From advanced military hardware to corporate jets to the hundreds of trade exhibitors, the 2019 Australian International Airshow and Aerospace and Defence Exposition has something for everyone.

Avalon has been transformed into a temporary tent city with massive exhibitor halls and a dedicated conference precinct alongside a grass airfield, aircraft park for visiting light aircraft and a heliport.

Meanwhile, chalet row by the runway – that will continue to handle a number of regular public transport (PRT) flights amid the flying displays – will feature some of the biggest names in aviation.

As the airshow’s official title suggests, the event which runs from Tuesday February 26 to Sunday March 3 is divided into two parts.

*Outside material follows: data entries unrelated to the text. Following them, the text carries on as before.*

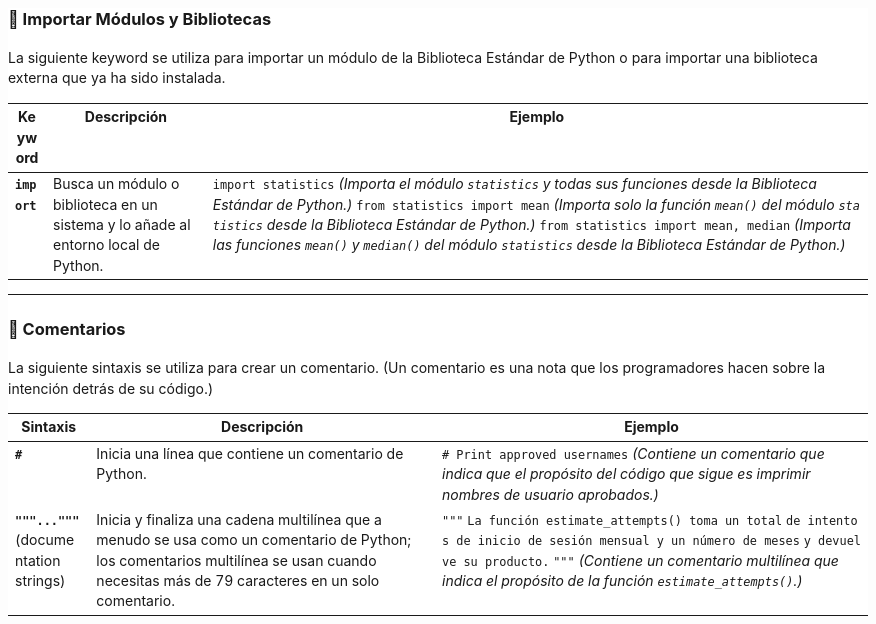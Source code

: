 ### 📘 Importar Módulos y Bibliotecas

La siguiente keyword se utiliza para importar un módulo de la Biblioteca Estándar de Python o para importar una biblioteca externa que ya ha sido instalada.

|**Keyword**|**Descripción**|**Ejemplo**|
|---|---|---|
|**`import`**|Busca un módulo o biblioteca en un sistema y lo añade al entorno local de Python.|`import statistics` _(Importa el módulo `statistics` y todas sus funciones desde la Biblioteca Estándar de Python.)_ `from statistics import mean` _(Importa solo la función `mean()` del módulo `statistics` desde la Biblioteca Estándar de Python.)_ `from statistics import mean, median` _(Importa las funciones `mean()` y `median()` del módulo `statistics` desde la Biblioteca Estándar de Python.)_|

---

### 📘 Comentarios

La siguiente sintaxis se utiliza para crear un comentario. (Un comentario es una nota que los programadores hacen sobre la intención detrás de su código.)

|**Sintaxis**|**Descripción**|**Ejemplo**|
|---|---|---|
|**`#`**|Inicia una línea que contiene un comentario de Python.|`# Print approved usernames` _(Contiene un comentario que indica que el propósito del código que sigue es imprimir nombres de usuario aprobados.)_|
|**`"""..."""`** (documentation strings)|Inicia y finaliza una cadena multilínea que a menudo se usa como un comentario de Python; los comentarios multilínea se usan cuando necesitas más de 79 caracteres en un solo comentario.|`"""` `La función estimate_attempts() toma un total` `de intentos de inicio de sesión mensual y un número de meses` `y devuelve su producto.` `"""` _(Contiene un comentario multilínea que indica el propósito de la función `estimate_attempts()`.)_|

The trade and industry component is held over the first three and a half days before the doors are opened to the general public on Friday afternoon.

For the trade days, Australian small and medium enterprises (SME) keen to find a place in the global aviation/aerospace supply chain will show their wares in the exhibition halls,. There are more than 600 exhibitors expected.

In addition to the trade exhibition, Avalon’s conference program has a number of symposia, seminars or fora on topics such as drones, space, aviation safety and defence science and technology.

One such forum is the inaugural FlySafe 2019, a partnership between Airservices Australia, the Australian Transport Safety Bureau (ATSB) and the Civil Aviation Safety Authority (CASA), which aims to enhance aviation safety through discussing and exploring a range of issues with experts from all three organisations.

Airshow organisers said 73 Chief of Air Force counterparts have been invited to Avalon 2019, the most ever in the history of the event.

“Avalon means business, and that means bringing the world to Australia and taking Australia to the world through high-quality delegations and guests who are here to see what Australian industry had to offer,” Avalon 2019 chief executive Ian Honnery said in a recent airshow newsletter.

“The number of high-level Air Chiefs and industry players reflects this.

“A record number of Air Chiefs have been invited, adding another dimension to Avalon 2019 as an international marketplace and the ideal location for Australian industry to reach out to the world.”

On the public side of things, the highlight is the flying display with aircraft from the Army, Royal Australian Navy (RAN) and Royal Australian Air Force (RAAF) alongside .

Aircraft expected to be on the ground at Avalon included the first F-35A Joint Strike Fighters to be based in Australia, MRH-90 Taipan maritime utility helicopters and CH-47F Chinooks, according to the Air Force website.

Having such a diverse lineup, from a major trade exhibition, an extensive conference program and an entertainment spectacle, at the one event makes Avalon stand out from other airshows.

All branches of aviation are represented during the week ahead, from airsport to general aviation, recreational aviation, regional aviation and corporate aviation right through to airlines and the military. The event aims to reach out to all aspects of aviation.

The 13th Avalon Airshow held in 2017 had a total attendance of 210,000 people, including 33,000 international delegates from 45 countries.

And the economic impact is significant, with the Victorian government saying at the time the 2017 airshow provided a $150 million boost to the economy.